Par rapport à la précédente génération, généralement jugée trop bourgeoise et placide, le gain en efficacité du comportement est flagrant. Même si son gabarit est plus imposant, la Celica n’a plus à rougir face aux Ford Escort Cosworth, Subaru Impreza GT et autres Mitsubishi Lancer Evolution. Son train avant devient nettement plus incisif et sa poupe plus coopérative, malgré une répartition du couple entre les deux essieux qui privilégie toujours le 50/50. Elle peut aussi compter sur une direction à assistance hydraulique très communicative et sur des pneumatiques mieux dimensionnés qu’auparavant, sans négliger le confort pour autant: les suspensions ménagent les vertèbres et le moteur ne se fait guère entendre dans l’habitacle, même avec la sortie d’échappement agrandie et les jantes 17 pouces de seconde monte qui équipent le modèle ici photographié.
Timide par sa sonorité, le quatre-cylindres l’est aussi à bas régime. Même si Toyota a amélioré son temps de réponse, le turbo ne fonctionne pleinement qu’au delà de 3.000 tr/mn environ, et le couple maximal de 302 Nm n’est obtenu qu’à 4.000 tr/mn. Les chiffres de reprises mesurés à l’époque sont donc mitigés. Pour compenser, la GT-Four peut toutefois compter sur l’étagement revu de sa boîte cinq rapports et sur la course raccourcie de son levier. Utilisée dans la plage adéquate, elle se révèle redoutablement performante pour son époque… et plutôt gourmande par la même occasion. Heureusement que le réservoir de 68 l lui assure une autonomie supérieure à celle de ses concurrentes directes.
EVOLUTION
En Europe, la carrière de la ST205 a été aussi discrète que brève. Retirée des catalogues avant la fin 1996, la Celica GT-Four n’a pas eu l’occasion d’évoluer. Au Japon, en revanche, à partir d’août 1995, elle a bien reçu quelques modifications: feux et aileron arrière revus, jantes alliage à six branches au lieu de trois, bas de caisse redessinés, nouveaux matériaux dans l’habitacle… Sans oublier l’arrivée de sièges Recaro en option. Un deuxième restylage débarque fin 1997. Cette fois, il touche surtout les phares, dotés d’une glace plus lisse, et le grillage des entrées d’air. Disparu en 1995, le grand aileron revient au catalogue, y compris sur certaines variantes atmosphériques, baptisées SS-III. A l’intérieur, outre des matériaux inédits, un volant à trois branches avec airbag fait son entrée.

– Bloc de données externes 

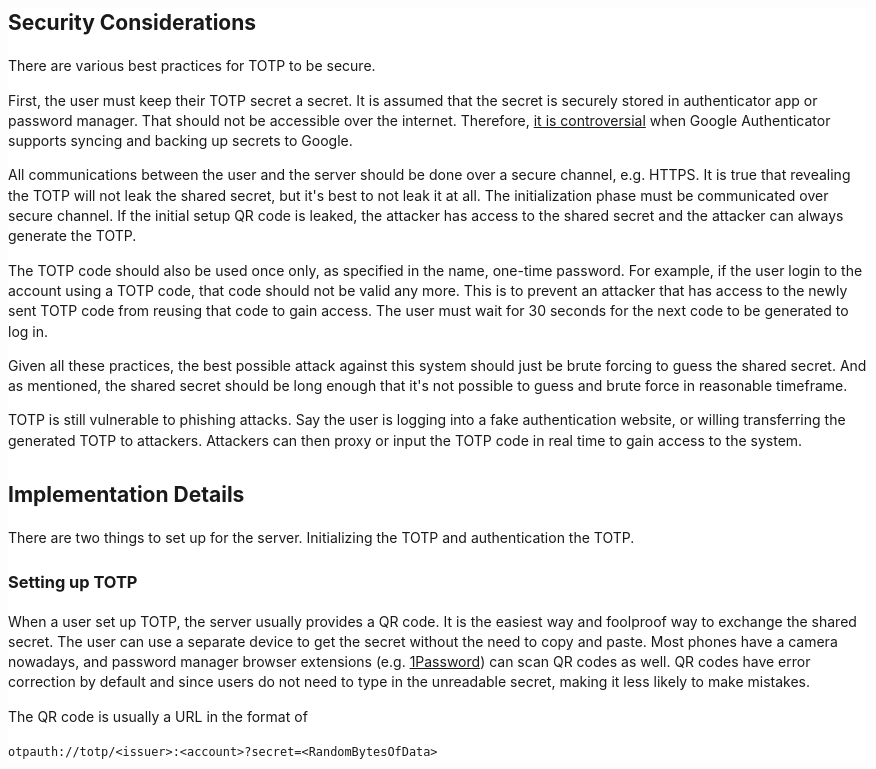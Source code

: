 ## Security Considerations

There are various best practices for TOTP to be secure.

First, the user must keep their TOTP secret a secret. It is assumed that the
secret is securely stored in authenticator app or password manager. That should
not be accessible over the internet. Therefore,
[it is controversial](https://news.ycombinator.com/item?id=35708869) when Google
Authenticator supports syncing and backing up secrets to Google.

All communications between the user and the server should be done over a secure
channel, e.g. HTTPS. It is true that revealing the TOTP will not leak the shared
secret, but it's best to not leak it at all. The initialization phase must be
communicated over secure channel. If the initial setup QR code is leaked, the
attacker has access to the shared secret and the attacker can always generate
the TOTP.

The TOTP code should also be used once only, as specified in the name, one-time
password. For example, if the user login to the account using a TOTP code, that
code should not be valid any more. This is to prevent an attacker that has
access to the newly sent TOTP code from reusing that code to gain access. The
user must wait for 30 seconds for the next code to be generated to log in.

Given all these practices, the best possible attack against this system should
just be brute forcing to guess the shared secret. And as mentioned, the shared
secret should be long enough that it's not possible to guess and brute force in
reasonable timeframe.

TOTP is still vulnerable to phishing attacks. Say the user is logging into a
fake authentication website, or willing transferring the generated TOTP to
attackers. Attackers can then proxy or input the TOTP code in real time to gain
access to the system.

## Implementation Details

There are two things to set up for the server. Initializing the TOTP and
authentication the TOTP.

### Setting up TOTP

When a user set up TOTP, the server usually provides a QR code. It is the
easiest way and foolproof way to exchange the shared secret. The user can use a
separate device to get the secret without the need to copy and paste. Most
phones have a camera nowadays, and password manager browser extensions (e.g.
[1Password](https://support.1password.com/one-time-passwords/)) can scan QR
codes as well. QR codes have error correction by default and since users do not
need to type in the unreadable secret, making it less likely to make mistakes.

The QR code is usually a URL in the format of

```
otpauth://totp/<issuer>:<account>?secret=<RandomBytesOfData>
```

A noter aussi l’existence, dès le lancement, d’une série limitée à 2.500 exemplaires, dont 2.100 pour le Japon et 300 pour l’Europe. Simplement baptisée WRC, elle a servi de base d’homologation aux versions de compétition, mais les différences avec une GT-Four classique sont ténues.
ACHETER UNE TOYOTA CELICA GT-FOUR ST205
La dernière génération de Celica GT-Four ne court pas les rues dans l’Hexagone. Et pour cause: contrairement à ses voisins allemand, belges, italiens ou britanniques, Toyota France n’a pas décidé de l’importer officiellement. Si vous décidez de faire votre marché à l’étranger, il faudra donc prévoir une immatriculation à titre isolée, une démarche qui peut s’avérer longue et coûteuse. A défaut d’alléger la facture, passer par un professionnel de l’importation peut simplifier les choses, à condition de bien le sélectionner. Heureusement, c’est le principal problème qui attend la majorité des acheteurs de ce modèle. La fiabilité est en effet au rendez-vous. Taillé pour encaisser plus de 300 ch en compétition, la 3S-GTE s'accommode sans problème de la cavalerie d’origine. Trouver un exemplaire dépourvu de modifications n’est d’ailleurs pas chose aisée. Sans être systématique, la corrosion doit aussi être traquée, en particulier pour les Celica qui ont longtemps séjourné outre-manche. Quant au complexe train avant Super Strut, il peut devenir source d’ennuis vers 100 à 150 000 km: deux silentblocs, situés entre le châssis et une pièce en forme de 8 qui rattache le châssis à la suspension, peuvent prendre du jeu. Un “cloc cloc” se fait alors entendre en passant dans les trous ou lors de virages serrés. Un problème qui peut s’avérer onéreux à remplacer si l’on passe par Toyota, ce qui n’est pas forcément la solution idéale, de toute manière: la plupart des garages n’ont jamais vu passer ce modèle.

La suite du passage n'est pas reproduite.